- WHAT IS BEING ASKED
Produce word for word the lines of the data below running from the one that has "than 2 categories" to the one that has "t.test(VAR1, VAR2)", inclusive, and no others.

- DATA FOR REVIEW
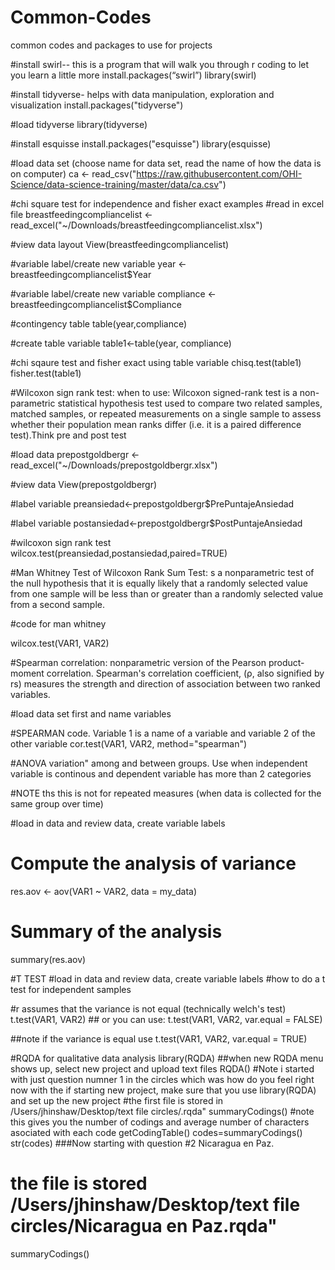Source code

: # Common-Codes
common codes and packages to use for projects

#install swirl-- this is a program that will walk you through r coding to let you learn a little more
install.packages(“swirl”)
library(swirl)

#install tidyverse- helps with data manipulation, exploration and visualization
install.packages("tidyverse")

#load tidyverse
library(tidyverse)

#install esquisse
install.packages("esquisse")
library(esquisse)

#load data set (choose name for data set, read the name of how the data is on computer)
ca <- read_csv("https://raw.githubusercontent.com/OHI-Science/data-science-training/master/data/ca.csv")

#chi square test for independence and fisher exact examples
#read in excel file
breastfeedingcompliancelist <- read_excel("~/Downloads/breastfeedingcompliancelist.xlsx")

#view data layout
View(breastfeedingcompliancelist)

#variable label/create new variable
year <-breastfeedingcompliancelist$Year

#variable label/create new variable
compliance <-breastfeedingcompliancelist$Compliance

#contingency table 
table(year,compliance)

#create table variable 
table1<-table(year, compliance)

#chi sqaure test and fisher exact using table variable 
chisq.test(table1)
fisher.test(table1)

#Wilcoxon sign rank test: when to use: Wilcoxon signed-rank test is a non-parametric statistical hypothesis test used to compare two related samples, matched samples, or repeated measurements on a single sample to assess whether their population mean ranks differ (i.e. it is a paired difference test).Think pre and post test 

#load data
prepostgoldbergr <- read_excel("~/Downloads/prepostgoldbergr.xlsx")

#view data
View(prepostgoldbergr)

#label variable
preansiedad<-prepostgoldbergr$PrePuntajeAnsiedad

#label variable
postansiedad<-prepostgoldbergr$PostPuntajeAnsiedad

#wilcoxon sign rank test
wilcox.test(preansiedad,postansiedad,paired=TRUE)

#Man Whitney Test of Wilcoxon Rank Sum Test: s a nonparametric test of the null hypothesis that it is equally likely that a randomly selected value from one sample will be less than or greater than a randomly selected value from a second sample.

#code for man whitney 

wilcox.test(VAR1, VAR2)

#Spearman correlation: nonparametric version of the Pearson product-moment correlation. Spearman's correlation coefficient, (ρ, also signified by rs) measures the strength and direction of association between two ranked variables.

#load data set first and name variables 

#SPEARMAN code. Variable 1 is a name of a variable and variable 2 of the other variable
cor.test(VAR1, VAR2, method="spearman")

#ANOVA variation" among and between groups. Use when independent variable is continous and dependent variable has more than 2 categories

#NOTE ths this is not for repeated measures (when data is collected for the same group over time)

#load in data and review data, create variable labels 
# Compute the analysis of variance
res.aov <- aov(VAR1 ~ VAR2, data = my_data)
# Summary of the analysis
summary(res.aov)

#T TEST
#load in data and review data, create variable labels 
#how to do a t test for independent samples 

#r assumes that the variance is not equal (technically welch's test)
t.test(VAR1, VAR2)
    ## or you can use: t.test(VAR1, VAR2, var.equal = FALSE)

##note if the variance is equal use
t.test(VAR1, VAR2, var.equal = TRUE)


#RQDA for qualitative data analysis
library(RQDA)
##when new RQDA menu shows up, select new project and upload text files 
RQDA()
#Note i started with just question numner 1 in the circles which was how do you feel right now with the if starting new project, make sure that you use library(RQDA) and set up the new project
#the first file is stored in /Users/jhinshaw/Desktop/text file circles/.rqda"
summaryCodings()
#note this gives you the number of codings and average number of characters asociated with each code
getCodingTable()
codes=summaryCodings()
str(codes)
###Now starting with question #2 Nicaragua en Paz. 
# the file is stored /Users/jhinshaw/Desktop/text file circles/Nicaragua en Paz.rqda"
summaryCodings()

- EXERCISE RESPONSE
#ANOVA variation" among and between groups. Use when independent variable is continous and dependent variable has more than 2 categories

#NOTE ths this is not for repeated measures (when data is collected for the same group over time)

#load in data and review data, create variable labels 
# Compute the analysis of variance
res.aov <- aov(VAR1 ~ VAR2, data = my_data)
# Summary of the analysis
summary(res.aov)

#T TEST
#load in data and review data, create variable labels 
#how to do a t test for independent samples 

#r assumes that the variance is not equal (technically welch's test)
t.test(VAR1, VAR2)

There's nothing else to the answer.